▶ [PROMPT]: How many of the lines in the material below contain the word "given"? Give the number alone.

BEGIN MATERIAL SUPPLIED

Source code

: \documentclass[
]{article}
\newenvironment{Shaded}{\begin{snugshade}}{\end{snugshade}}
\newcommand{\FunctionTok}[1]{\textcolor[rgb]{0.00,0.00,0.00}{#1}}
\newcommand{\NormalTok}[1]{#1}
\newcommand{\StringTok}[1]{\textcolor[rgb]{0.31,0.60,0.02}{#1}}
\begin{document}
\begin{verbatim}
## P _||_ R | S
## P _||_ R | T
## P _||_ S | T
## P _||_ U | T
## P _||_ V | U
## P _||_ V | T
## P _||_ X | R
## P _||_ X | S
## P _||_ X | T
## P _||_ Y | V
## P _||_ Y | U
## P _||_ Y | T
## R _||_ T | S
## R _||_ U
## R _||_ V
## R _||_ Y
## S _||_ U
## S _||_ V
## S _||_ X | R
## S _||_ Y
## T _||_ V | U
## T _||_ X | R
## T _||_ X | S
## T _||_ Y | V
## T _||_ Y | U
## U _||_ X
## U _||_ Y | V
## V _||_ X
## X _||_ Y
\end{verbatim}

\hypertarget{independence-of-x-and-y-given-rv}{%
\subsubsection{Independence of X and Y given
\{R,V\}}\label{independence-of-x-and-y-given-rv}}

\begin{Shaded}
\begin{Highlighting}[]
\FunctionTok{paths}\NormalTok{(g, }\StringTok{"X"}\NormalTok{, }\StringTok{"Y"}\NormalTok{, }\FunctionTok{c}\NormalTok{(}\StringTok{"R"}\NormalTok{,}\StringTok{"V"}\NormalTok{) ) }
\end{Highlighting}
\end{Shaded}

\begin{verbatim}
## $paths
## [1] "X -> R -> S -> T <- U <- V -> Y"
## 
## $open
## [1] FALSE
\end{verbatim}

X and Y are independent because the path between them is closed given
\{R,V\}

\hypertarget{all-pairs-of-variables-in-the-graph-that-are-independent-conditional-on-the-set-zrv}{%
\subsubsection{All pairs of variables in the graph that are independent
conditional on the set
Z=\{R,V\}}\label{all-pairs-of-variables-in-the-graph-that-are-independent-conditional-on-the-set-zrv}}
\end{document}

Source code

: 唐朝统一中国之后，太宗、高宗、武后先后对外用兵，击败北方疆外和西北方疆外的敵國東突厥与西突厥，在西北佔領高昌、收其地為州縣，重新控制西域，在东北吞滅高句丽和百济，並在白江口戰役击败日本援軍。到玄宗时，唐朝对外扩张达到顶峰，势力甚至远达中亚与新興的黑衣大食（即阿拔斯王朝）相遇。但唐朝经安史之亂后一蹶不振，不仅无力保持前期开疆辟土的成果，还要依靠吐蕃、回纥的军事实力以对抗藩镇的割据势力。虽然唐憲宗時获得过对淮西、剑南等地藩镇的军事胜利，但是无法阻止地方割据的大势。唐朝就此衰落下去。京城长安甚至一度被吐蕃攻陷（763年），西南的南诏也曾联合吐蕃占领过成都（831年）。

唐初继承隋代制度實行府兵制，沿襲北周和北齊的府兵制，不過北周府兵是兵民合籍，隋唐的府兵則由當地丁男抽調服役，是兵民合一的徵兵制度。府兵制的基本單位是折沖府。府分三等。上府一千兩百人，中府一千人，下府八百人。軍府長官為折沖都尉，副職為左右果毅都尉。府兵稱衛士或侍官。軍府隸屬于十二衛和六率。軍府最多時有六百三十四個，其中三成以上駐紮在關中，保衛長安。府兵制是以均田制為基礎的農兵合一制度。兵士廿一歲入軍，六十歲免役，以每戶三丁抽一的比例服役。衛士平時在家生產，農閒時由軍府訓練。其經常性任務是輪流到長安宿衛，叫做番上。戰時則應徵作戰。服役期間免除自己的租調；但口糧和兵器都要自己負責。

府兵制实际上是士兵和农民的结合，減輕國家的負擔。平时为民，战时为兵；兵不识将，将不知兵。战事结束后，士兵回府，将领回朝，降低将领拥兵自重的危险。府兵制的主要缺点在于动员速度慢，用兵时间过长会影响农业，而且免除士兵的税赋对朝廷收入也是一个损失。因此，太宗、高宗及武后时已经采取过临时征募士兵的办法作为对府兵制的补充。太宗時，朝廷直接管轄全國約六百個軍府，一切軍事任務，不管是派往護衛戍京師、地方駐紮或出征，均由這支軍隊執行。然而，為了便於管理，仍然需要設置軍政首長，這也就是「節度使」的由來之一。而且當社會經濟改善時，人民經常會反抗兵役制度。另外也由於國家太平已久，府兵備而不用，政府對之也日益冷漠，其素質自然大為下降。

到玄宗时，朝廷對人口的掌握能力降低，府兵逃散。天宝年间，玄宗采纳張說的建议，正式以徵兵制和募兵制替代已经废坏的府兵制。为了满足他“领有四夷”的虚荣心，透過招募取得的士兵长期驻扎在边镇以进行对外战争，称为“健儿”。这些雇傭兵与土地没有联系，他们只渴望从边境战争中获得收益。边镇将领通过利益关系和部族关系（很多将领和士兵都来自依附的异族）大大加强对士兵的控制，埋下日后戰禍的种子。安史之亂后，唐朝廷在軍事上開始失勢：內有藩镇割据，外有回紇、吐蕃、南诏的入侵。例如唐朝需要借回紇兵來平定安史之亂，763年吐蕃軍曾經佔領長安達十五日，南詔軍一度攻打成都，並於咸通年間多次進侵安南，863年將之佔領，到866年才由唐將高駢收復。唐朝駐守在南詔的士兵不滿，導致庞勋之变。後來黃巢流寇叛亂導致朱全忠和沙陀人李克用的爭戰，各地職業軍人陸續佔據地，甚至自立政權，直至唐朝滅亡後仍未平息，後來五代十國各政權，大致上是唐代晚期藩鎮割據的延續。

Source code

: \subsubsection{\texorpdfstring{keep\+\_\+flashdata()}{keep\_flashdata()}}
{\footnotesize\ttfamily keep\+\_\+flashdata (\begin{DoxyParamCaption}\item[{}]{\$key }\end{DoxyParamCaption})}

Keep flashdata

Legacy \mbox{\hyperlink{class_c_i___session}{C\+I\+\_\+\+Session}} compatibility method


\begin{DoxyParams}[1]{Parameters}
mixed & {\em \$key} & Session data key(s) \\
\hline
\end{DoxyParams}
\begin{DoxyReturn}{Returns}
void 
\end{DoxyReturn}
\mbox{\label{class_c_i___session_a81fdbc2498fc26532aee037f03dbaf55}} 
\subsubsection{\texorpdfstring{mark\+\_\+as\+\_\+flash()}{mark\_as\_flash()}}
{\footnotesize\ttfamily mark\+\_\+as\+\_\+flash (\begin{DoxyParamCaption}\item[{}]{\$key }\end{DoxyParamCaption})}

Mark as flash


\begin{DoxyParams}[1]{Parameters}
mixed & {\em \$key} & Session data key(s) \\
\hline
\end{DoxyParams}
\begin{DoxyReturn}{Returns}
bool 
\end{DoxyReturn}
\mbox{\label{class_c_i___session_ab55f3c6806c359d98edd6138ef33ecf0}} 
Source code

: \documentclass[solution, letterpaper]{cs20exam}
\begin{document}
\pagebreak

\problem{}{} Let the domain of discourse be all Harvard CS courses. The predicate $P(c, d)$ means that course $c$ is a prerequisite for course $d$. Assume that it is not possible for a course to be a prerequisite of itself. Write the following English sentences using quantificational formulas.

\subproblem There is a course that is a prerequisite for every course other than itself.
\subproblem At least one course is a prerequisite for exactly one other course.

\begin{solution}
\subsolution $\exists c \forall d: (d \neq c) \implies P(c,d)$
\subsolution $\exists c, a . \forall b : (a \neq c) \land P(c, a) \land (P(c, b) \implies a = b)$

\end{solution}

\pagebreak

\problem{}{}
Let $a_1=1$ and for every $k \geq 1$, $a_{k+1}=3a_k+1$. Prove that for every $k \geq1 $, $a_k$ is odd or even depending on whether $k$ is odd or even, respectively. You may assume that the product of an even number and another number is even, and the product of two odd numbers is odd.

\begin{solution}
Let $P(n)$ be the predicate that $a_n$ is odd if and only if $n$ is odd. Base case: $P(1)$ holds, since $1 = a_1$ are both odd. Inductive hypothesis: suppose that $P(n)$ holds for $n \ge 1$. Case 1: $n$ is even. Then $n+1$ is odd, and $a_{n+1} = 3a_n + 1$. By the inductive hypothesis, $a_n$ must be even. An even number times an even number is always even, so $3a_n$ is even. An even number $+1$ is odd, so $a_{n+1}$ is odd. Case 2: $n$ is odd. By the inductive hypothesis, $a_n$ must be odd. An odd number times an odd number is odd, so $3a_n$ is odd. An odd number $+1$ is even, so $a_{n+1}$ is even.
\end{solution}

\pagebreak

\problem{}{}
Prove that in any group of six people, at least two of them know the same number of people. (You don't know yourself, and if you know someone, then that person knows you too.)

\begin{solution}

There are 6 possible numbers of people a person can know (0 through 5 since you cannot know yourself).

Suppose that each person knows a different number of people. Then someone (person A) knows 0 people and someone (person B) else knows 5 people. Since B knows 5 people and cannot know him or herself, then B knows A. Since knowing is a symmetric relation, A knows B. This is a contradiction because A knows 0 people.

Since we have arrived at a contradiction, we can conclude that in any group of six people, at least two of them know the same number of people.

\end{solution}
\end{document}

END MATERIAL SUPPLIED

▶ [YOUR RESPONSE]: 4